Quantity-Centric Search and Retrieval
- Date in the past
- Friday, 18. October 2024, 10:00
- Mathematikon, room 2.414
- Shideh Satya Almasian
Address
Mathematikon
Room 2.414Organizer
Dean
Event Type
Doctoral Examination
Quantities are essential in documents to describe factual information in domains such as finance, business, medicine, and science. This thesis alone encompasses 1,423 quantities within its text. While these account for just 1% of the overall word count, these values contain the most precise and crucial information necessary for analysis and system comparison. Despite the importance of quantities, only a handful of studies focus on their representation in text and their impact on Information Retrieval (IR). In many cases, the information needs of a user revolve around quantities and cannot be resolved without understanding their semantics. For instance, in the query “a used car that has less than 200hp”, the user is looking for a car with a specific parameter range. To provide an accurate response, the retrieval method should not only recognize the connection between the car and the quantity in the query but it must also comprehend value comparisons and units. Furthermore, the retrieved results should contain values less than “200” for this specific attribute of a car, requiring an understanding of numerical proximity. However, current quantity models often analyze values and units in isolation, disregarding their relationships to other tokens in the text. Additionally, modern search engines apply the same ranking mechanisms to both words and quantities, overlooking magnitude and unit information. As a result, quantity-centric queries yield sub-par results and often cost the users valuable time navigating through irrelevant content. In this thesis, we address these shortcomings and aim to enhance the quantity understanding of current IR models. We start by presenting a holistic quantity model that efficiently models combinations of values and units, changes in the behavior of a quantity in the given context (e.g., rising or falling), and the concept (related entities or events) of a quantity. This quantity model leads to the development of an extraction framework called Comprehensive Quantity Extraction (CQE), which is designed to detect and normalize quantities in text. Additionally, we introduce a novel benchmark dataset tailored to evaluate quantity extraction.

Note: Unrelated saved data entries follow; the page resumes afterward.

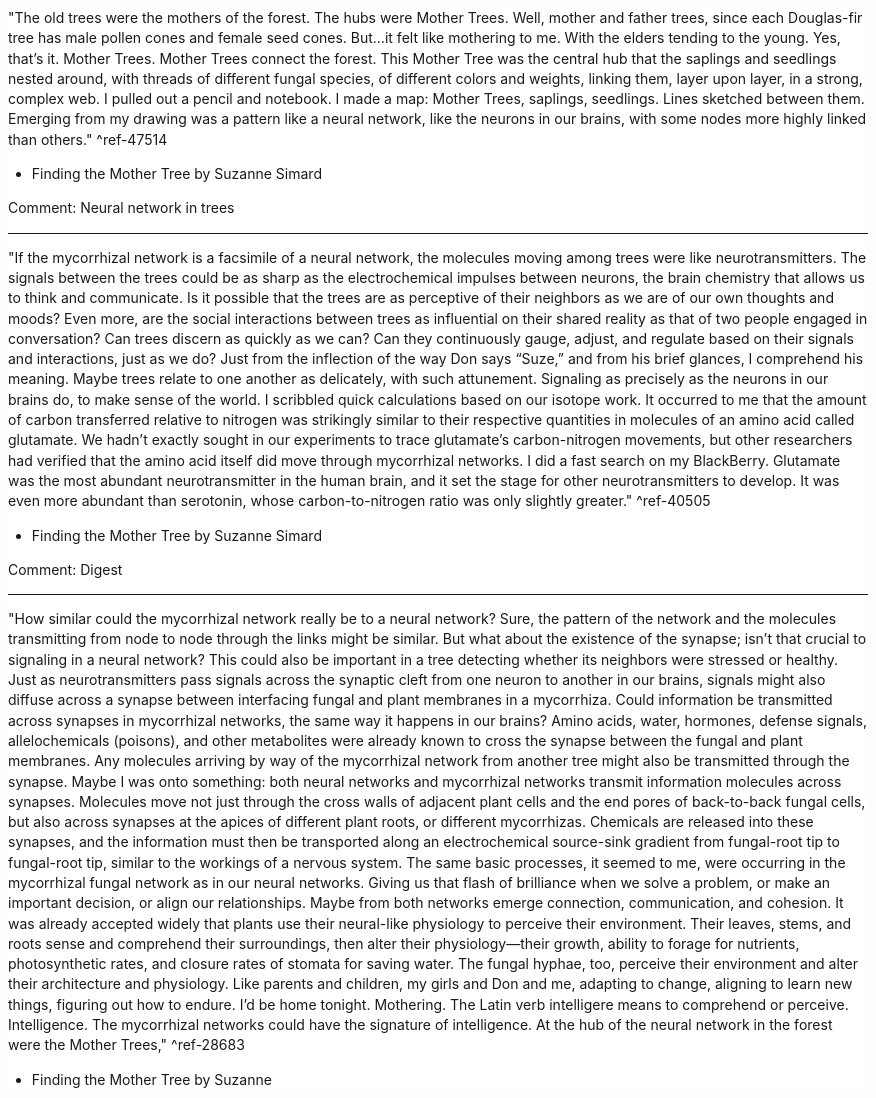 "The old trees were the mothers of the forest. The hubs were Mother Trees. Well, mother and father trees, since each Douglas-fir tree has male pollen cones and female seed cones. But…it felt like mothering to me. With the elders tending to the young. Yes, that’s it. Mother Trees. Mother Trees connect the forest. This Mother Tree was the central hub that the saplings and seedlings nested around, with threads of different fungal species, of different colors and weights, linking them, layer upon layer, in a strong, complex web. I pulled out a pencil and notebook. I made a map: Mother Trees, saplings, seedlings. Lines sketched between them. Emerging from my drawing was a pattern like a neural network, like the neurons in our brains, with some nodes more highly linked than others."  ^ref-47514
* Finding the Mother Tree by Suzanne
Simard

Comment: Neural network in trees

---
"If the mycorrhizal network is a facsimile of a neural network, the molecules moving among trees were like neurotransmitters. The signals between the trees could be as sharp as the electrochemical impulses between neurons, the brain chemistry that allows us to think and communicate. Is it possible that the trees are as perceptive of their neighbors as we are of our own thoughts and moods? Even more, are the social interactions between trees as influential on their shared reality as that of two people engaged in conversation? Can trees discern as quickly as we can? Can they continuously gauge, adjust, and regulate based on their signals and interactions, just as we do? Just from the inflection of the way Don says “Suze,” and from his brief glances, I comprehend his meaning. Maybe trees relate to one another as delicately, with such attunement. Signaling as precisely as the neurons in our brains do, to make sense of the world. I scribbled quick calculations based on our isotope work. It occurred to me that the amount of carbon transferred relative to nitrogen was strikingly similar to their respective quantities in molecules of an amino acid called glutamate. We hadn’t exactly sought in our experiments to trace glutamate’s carbon-nitrogen movements, but other researchers had verified that the amino acid itself did move through mycorrhizal networks. I did a fast search on my BlackBerry. Glutamate was the most abundant neurotransmitter in the human brain, and it set the stage for other neurotransmitters to develop. It was even more abundant than serotonin, whose carbon-to-nitrogen ratio was only slightly greater."  ^ref-40505
* Finding the Mother Tree by Suzanne
Simard

Comment: Digest

---
"How similar could the mycorrhizal network really be to a neural network? Sure, the pattern of the network and the molecules transmitting from node to node through the links might be similar. But what about the existence of the synapse; isn’t that crucial to signaling in a neural network? This could also be important in a tree detecting whether its neighbors were stressed or healthy. Just as neurotransmitters pass signals across the synaptic cleft from one neuron to another in our brains, signals might also diffuse across a synapse between interfacing fungal and plant membranes in a mycorrhiza. Could information be transmitted across synapses in mycorrhizal networks, the same way it happens in our brains? Amino acids, water, hormones, defense signals, allelochemicals (poisons), and other metabolites were already known to cross the synapse between the fungal and plant membranes. Any molecules arriving by way of the mycorrhizal network from another tree might also be transmitted through the synapse. Maybe I was onto something: both neural networks and mycorrhizal networks transmit information molecules across synapses. Molecules move not just through the cross walls of adjacent plant cells and the end pores of back-to-back fungal cells, but also across synapses at the apices of different plant roots, or different mycorrhizas. Chemicals are released into these synapses, and the information must then be transported along an electrochemical source-sink gradient from fungal-root tip to fungal-root tip, similar to the workings of a nervous system. The same basic processes, it seemed to me, were occurring in the mycorrhizal fungal network as in our neural networks. Giving us that flash of brilliance when we solve a problem, or make an important decision, or align our relationships. Maybe from both networks emerge connection, communication, and cohesion. It was already accepted widely that plants use their neural-like physiology to perceive their environment. Their leaves, stems, and roots sense and comprehend their surroundings, then alter their physiology—their growth, ability to forage for nutrients, photosynthetic rates, and closure rates of stomata for saving water. The fungal hyphae, too, perceive their environment and alter their architecture and physiology. Like parents and children, my girls and Don and me, adapting to change, aligning to learn new things, figuring out how to endure. I’d be home tonight. Mothering. The Latin verb intelligere means to comprehend or perceive. Intelligence. The mycorrhizal networks could have the signature of intelligence. At the hub of the neural network in the forest were the Mother Trees,"  ^ref-28683
* Finding the Mother Tree by Suzanne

Using the quantity extractor, we introduce two quantity-aware retrieval techniques that encompass both classical and neural models. These models are designed to rank documents based on the proximity of quantities in the text as well as the textual content. One method is the disjoint quantity-aware ranker, which is designed to separate the ranking of quantities and textual tokens by means of a quantity index structure. The second method is the joint quantity-aware ranker, which focuses on the joint ranking of quantities and textual tokens by fine-tuning a neural retrieval model on quantity-rich data. These techniques incorporate quantity information during ranking in both neural and lexical models, with minimal overhead in terms of efficiency and without the change in the system. These models can answer queries containing the numerical conditions equal, greater than, and less than as well as keyword search. To evaluate the effectiveness of our ranking models, we introduce two novel benchmark datasets in the domains of finance and medicine. We compare our methods on the benchmarks against various classical and neural retrieval systems and show significant improvement in answering quantity-centric queries.